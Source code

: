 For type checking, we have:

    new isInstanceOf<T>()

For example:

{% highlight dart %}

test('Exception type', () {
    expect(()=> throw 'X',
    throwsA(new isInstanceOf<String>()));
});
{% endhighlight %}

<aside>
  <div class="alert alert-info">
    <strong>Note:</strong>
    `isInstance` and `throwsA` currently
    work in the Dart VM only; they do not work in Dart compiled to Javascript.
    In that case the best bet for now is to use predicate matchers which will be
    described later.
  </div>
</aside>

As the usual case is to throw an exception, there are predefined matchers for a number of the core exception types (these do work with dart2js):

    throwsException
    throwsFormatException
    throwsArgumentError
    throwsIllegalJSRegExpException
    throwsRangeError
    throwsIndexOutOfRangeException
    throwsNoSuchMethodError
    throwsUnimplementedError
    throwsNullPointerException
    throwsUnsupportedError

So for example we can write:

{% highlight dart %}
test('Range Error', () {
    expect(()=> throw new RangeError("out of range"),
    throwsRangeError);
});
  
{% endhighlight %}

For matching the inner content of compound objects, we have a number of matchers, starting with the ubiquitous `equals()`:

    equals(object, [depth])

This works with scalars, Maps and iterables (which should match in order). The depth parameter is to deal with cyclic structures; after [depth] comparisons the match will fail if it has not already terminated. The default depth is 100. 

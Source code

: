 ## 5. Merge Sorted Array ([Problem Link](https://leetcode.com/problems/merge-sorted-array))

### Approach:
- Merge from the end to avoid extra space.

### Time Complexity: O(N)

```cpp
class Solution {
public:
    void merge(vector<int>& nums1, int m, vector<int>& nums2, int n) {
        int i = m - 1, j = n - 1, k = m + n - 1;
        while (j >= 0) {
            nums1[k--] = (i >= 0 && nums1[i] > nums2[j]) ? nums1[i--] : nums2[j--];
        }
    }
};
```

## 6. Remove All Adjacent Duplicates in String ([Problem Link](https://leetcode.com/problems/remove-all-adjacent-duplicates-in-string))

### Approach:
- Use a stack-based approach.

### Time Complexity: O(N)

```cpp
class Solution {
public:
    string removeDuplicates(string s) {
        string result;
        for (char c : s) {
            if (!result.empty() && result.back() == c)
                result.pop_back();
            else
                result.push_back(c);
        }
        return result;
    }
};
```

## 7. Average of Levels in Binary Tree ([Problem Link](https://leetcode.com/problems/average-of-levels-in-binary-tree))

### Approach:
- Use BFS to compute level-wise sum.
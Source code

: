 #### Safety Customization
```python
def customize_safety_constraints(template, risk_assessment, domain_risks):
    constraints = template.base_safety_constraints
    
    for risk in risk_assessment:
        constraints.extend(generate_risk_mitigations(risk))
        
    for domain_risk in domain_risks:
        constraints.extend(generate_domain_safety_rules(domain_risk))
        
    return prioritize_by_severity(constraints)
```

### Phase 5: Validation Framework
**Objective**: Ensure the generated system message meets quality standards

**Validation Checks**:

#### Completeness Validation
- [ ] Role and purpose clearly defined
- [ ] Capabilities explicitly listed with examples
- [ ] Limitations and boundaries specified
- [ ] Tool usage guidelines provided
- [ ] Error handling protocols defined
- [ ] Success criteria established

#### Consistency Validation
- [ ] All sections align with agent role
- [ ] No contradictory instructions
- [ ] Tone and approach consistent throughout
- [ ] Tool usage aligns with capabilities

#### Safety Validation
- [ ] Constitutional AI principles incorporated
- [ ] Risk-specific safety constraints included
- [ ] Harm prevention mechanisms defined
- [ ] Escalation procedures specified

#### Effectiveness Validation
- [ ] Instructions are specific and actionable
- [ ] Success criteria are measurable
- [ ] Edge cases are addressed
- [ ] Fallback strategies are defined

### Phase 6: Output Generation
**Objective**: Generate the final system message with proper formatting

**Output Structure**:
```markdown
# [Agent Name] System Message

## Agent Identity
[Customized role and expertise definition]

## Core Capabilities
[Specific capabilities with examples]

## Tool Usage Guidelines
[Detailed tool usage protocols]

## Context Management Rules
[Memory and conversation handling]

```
____
* **WHAT TO PRODUCE**: Keeping every line exactly as it is, retype the entries shown above.

* **ANSWER TO THE EXERCISE**:
Source code

: For type checking, we have:

    new isInstanceOf<T>()

For example:

{% highlight dart %}

test('Exception type', () {
    expect(()=> throw 'X',
    throwsA(new isInstanceOf<String>()));
});
{% endhighlight %}

<aside>
  <div class="alert alert-info">
    <strong>Note:</strong>
    `isInstance` and `throwsA` currently
    work in the Dart VM only; they do not work in Dart compiled to Javascript.
    In that case the best bet for now is to use predicate matchers which will be
    described later.
  </div>
</aside>

As the usual case is to throw an exception, there are predefined matchers for a number of the core exception types (these do work with dart2js):

    throwsException
    throwsFormatException
    throwsArgumentError
    throwsIllegalJSRegExpException
    throwsRangeError
    throwsIndexOutOfRangeException
    throwsNoSuchMethodError
    throwsUnimplementedError
    throwsNullPointerException
    throwsUnsupportedError

So for example we can write:

{% highlight dart %}
test('Range Error', () {
    expect(()=> throw new RangeError("out of range"),
    throwsRangeError);
});
  
{% endhighlight %}

For matching the inner content of compound objects, we have a number of matchers, starting with the ubiquitous `equals()`:

    equals(object, [depth])

This works with scalars, Maps and iterables (which should match in order). The depth parameter is to deal with cyclic structures; after [depth] comparisons the match will fail if it has not already terminated. The default depth is 100. 

Source code

: ## 5. Merge Sorted Array ([Problem Link](https://leetcode.com/problems/merge-sorted-array))

### Approach:
- Merge from the end to avoid extra space.

### Time Complexity: O(N)

```cpp
class Solution {
public:
    void merge(vector<int>& nums1, int m, vector<int>& nums2, int n) {
        int i = m - 1, j = n - 1, k = m + n - 1;
        while (j >= 0) {
            nums1[k--] = (i >= 0 && nums1[i] > nums2[j]) ? nums1[i--] : nums2[j--];
        }
    }
};
```

## 6. Remove All Adjacent Duplicates in String ([Problem Link](https://leetcode.com/problems/remove-all-adjacent-duplicates-in-string))

### Approach:
- Use a stack-based approach.

### Time Complexity: O(N)

```cpp
class Solution {
public:
    string removeDuplicates(string s) {
        string result;
        for (char c : s) {
            if (!result.empty() && result.back() == c)
                result.pop_back();
            else
                result.push_back(c);
        }
        return result;
    }
};
```

## 7. Average of Levels in Binary Tree ([Problem Link](https://leetcode.com/problems/average-of-levels-in-binary-tree))

### Approach:
- Use BFS to compute level-wise sum.
Source code

: #### Safety Customization
```python
def customize_safety_constraints(template, risk_assessment, domain_risks):
    constraints = template.base_safety_constraints
    
    for risk in risk_assessment:
        constraints.extend(generate_risk_mitigations(risk))
        
    for domain_risk in domain_risks:
        constraints.extend(generate_domain_safety_rules(domain_risk))
        
    return prioritize_by_severity(constraints)
```

### Phase 5: Validation Framework
**Objective**: Ensure the generated system message meets quality standards

**Validation Checks**:

#### Completeness Validation
- [ ] Role and purpose clearly defined
- [ ] Capabilities explicitly listed with examples
- [ ] Limitations and boundaries specified
- [ ] Tool usage guidelines provided
- [ ] Error handling protocols defined
- [ ] Success criteria established

#### Consistency Validation
- [ ] All sections align with agent role
- [ ] No contradictory instructions
- [ ] Tone and approach consistent throughout
- [ ] Tool usage aligns with capabilities

#### Safety Validation
- [ ] Constitutional AI principles incorporated
- [ ] Risk-specific safety constraints included
- [ ] Harm prevention mechanisms defined
- [ ] Escalation procedures specified

#### Effectiveness Validation
- [ ] Instructions are specific and actionable
- [ ] Success criteria are measurable
- [ ] Edge cases are addressed
- [ ] Fallback strategies are defined

### Phase 6: Output Generation
**Objective**: Generate the final system message with proper formatting

**Output Structure**:
```markdown
# [Agent Name] System Message

## Agent Identity
[Customized role and expertise definition]

## Core Capabilities
[Specific capabilities with examples]

## Tool Usage Guidelines
[Detailed tool usage protocols]

## Context Management Rules
[Memory and conversation handling]

```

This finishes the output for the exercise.